Life after Levels: Stepping Stones

Written by: Jo Dormer and Joe Piatczanyn | Published:
Progress: Examples from Cranfield Academy's 'Stepping Stones'

Schools have had to come up with their own solutions to life after levels. Continuing our case study articles, Jo Dormer and Joe Piatczanyn describe the Stepping Stones method that their school has devised

At Cranfield CE Academy, children, all leaders of learning and parents are continually talking about "Stepping Stones".

In response to the government's assessment without levels initiative, and taking advantage of the "curriculum freedoms" given to academy schools, Stepping Stones are our pro-active response to a potentially confusing situation.

In reaching a workable, effective solution to assessment without levels (AWOL) the academy has been on a long and, at times, challenging journey, beginning with the creation of a whole-school objective: "How can we use new assessment guidance to improve teaching and learning?"

By committing to it as a whole-school focus, the development of a successful assessment system has had high priority among all staff throughout the academic year. The whole-school objective, split into the three core subjects, each had its own steps to success, timelines of development and suggestions for governor monitoring. The whole-school objective planned to find the "answers" to a great deal of the AWOL questions which have been discussed in schools across the country:

  • How does my school show progress in a world without levels?
  • What criteria will I use to assess learning?
  • How will I monitor progress in my own class?

The groundwork prior to the establishment of the whole-school objective was, however, plentiful – and significant to success in answering the questions detailed above. First and foremost was the development of Cranfield's "own principles of assessment", to which it was decided any AWOL system adopted must adhere to entirely.

The principles were developed in consultation with staff following attendance at professional study groups and using materials provided by the Department for Education and the National Association of Head Teachers. At the academy, these now include the following principles:

  • The system must show mastery of the subject.
  • The system must be a model of assessment of key objectives.
  • The system must monitor the progress of all groups of learners and provide information used by all leaders of learning to create next steps for pupils' learning.
  • Pupils need to know what they can already do, what they need to do next, and how they will achieve this.
  • Teachers must be able to effectively track each child's progress and attainment.
  • Teachers must have the ability to quickly identify where pupils are not progressing as quickly as their peers, and also identify those who are exceeding expectations.
  • Parents need to know their child's attainment related to age-expected "norms".
  • Senior leaders need to be reassured that the system of assessment allows comparison with national standards and national benchmarks.
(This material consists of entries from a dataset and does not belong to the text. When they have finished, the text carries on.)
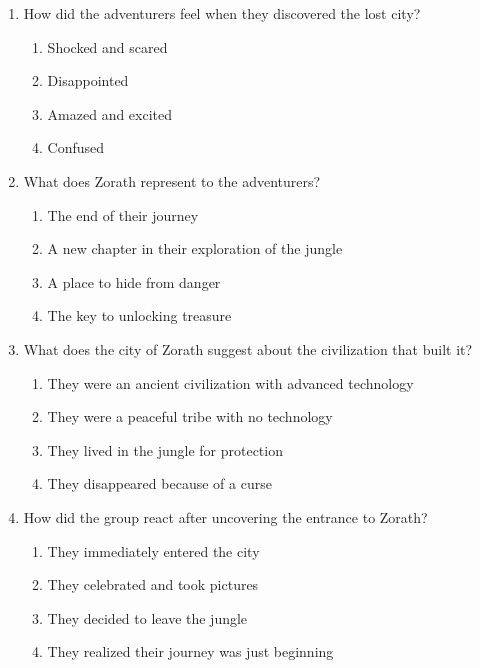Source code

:\documentclass[12pt]{article}
\begin{document}
\begin{enumerate}
\vspace{0.5cm}

\item How did the adventurers feel when they discovered the lost city?
\begin{enumerate}[label=\Alph*.]
    \item Shocked and scared
    \item Disappointed
    \item Amazed and excited
    \item Confused
\end{enumerate}

\vspace{0.5cm}

\item What does Zorath represent to the adventurers?
\begin{enumerate}[label=\Alph*.]
    \item The end of their journey
    \item A new chapter in their exploration of the jungle
    \item A place to hide from danger
    \item The key to unlocking treasure
\end{enumerate}

\vspace{0.5cm}

\item What does the city of Zorath suggest about the civilization that built it?
\begin{enumerate}[label=\Alph*.]
    \item They were an ancient civilization with advanced technology
    \item They were a peaceful tribe with no technology
    \item They lived in the jungle for protection
    \item They disappeared because of a curse
\end{enumerate}

\vspace{0.5cm}

\item How did the group react after uncovering the entrance to Zorath?
\begin{enumerate}[label=\Alph*.]
    \item They immediately entered the city
    \item They celebrated and took pictures
    \item They decided to leave the jungle
    \item They realized their journey was just beginning
\end{enumerate}


\end{enumerate}
\end{document}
Other efforts included the research of national exemplars and published assessment packages as well as comparisons to other "home-grown" systems in surrounding schools. Having explored the available options, the senior leadership team felt strongly that any system adopted should entirely marry with the taught curriculum and that therefore a home-grown system which achieves the aims outlined in their policy for assessment would be better for them. These are, to:

  • Ensure every child reaches their full potential as a result of a highly effective assessment policy, practices and procedures, and maintain the academy's high standards of pupil achievement and progress.
  • Enable teachers to plan effectively the next steps in learning for their class, for groups of pupils and for individuals and enable children to collaboratively plan their next steps in learning.
  • Provide parents with information about their child's attainment and progress so they can effectively support their child's learning journey at home.
  • Enable all stakeholders to make informed judgements about the quality of teaching and pupil attainment and progress.
  • Have an assessment system which places attainment and progress in context against nationally standardised criteria and expected standards.
  • Ensure the assessment system is inclusive and reflects the values-based ethos of the school.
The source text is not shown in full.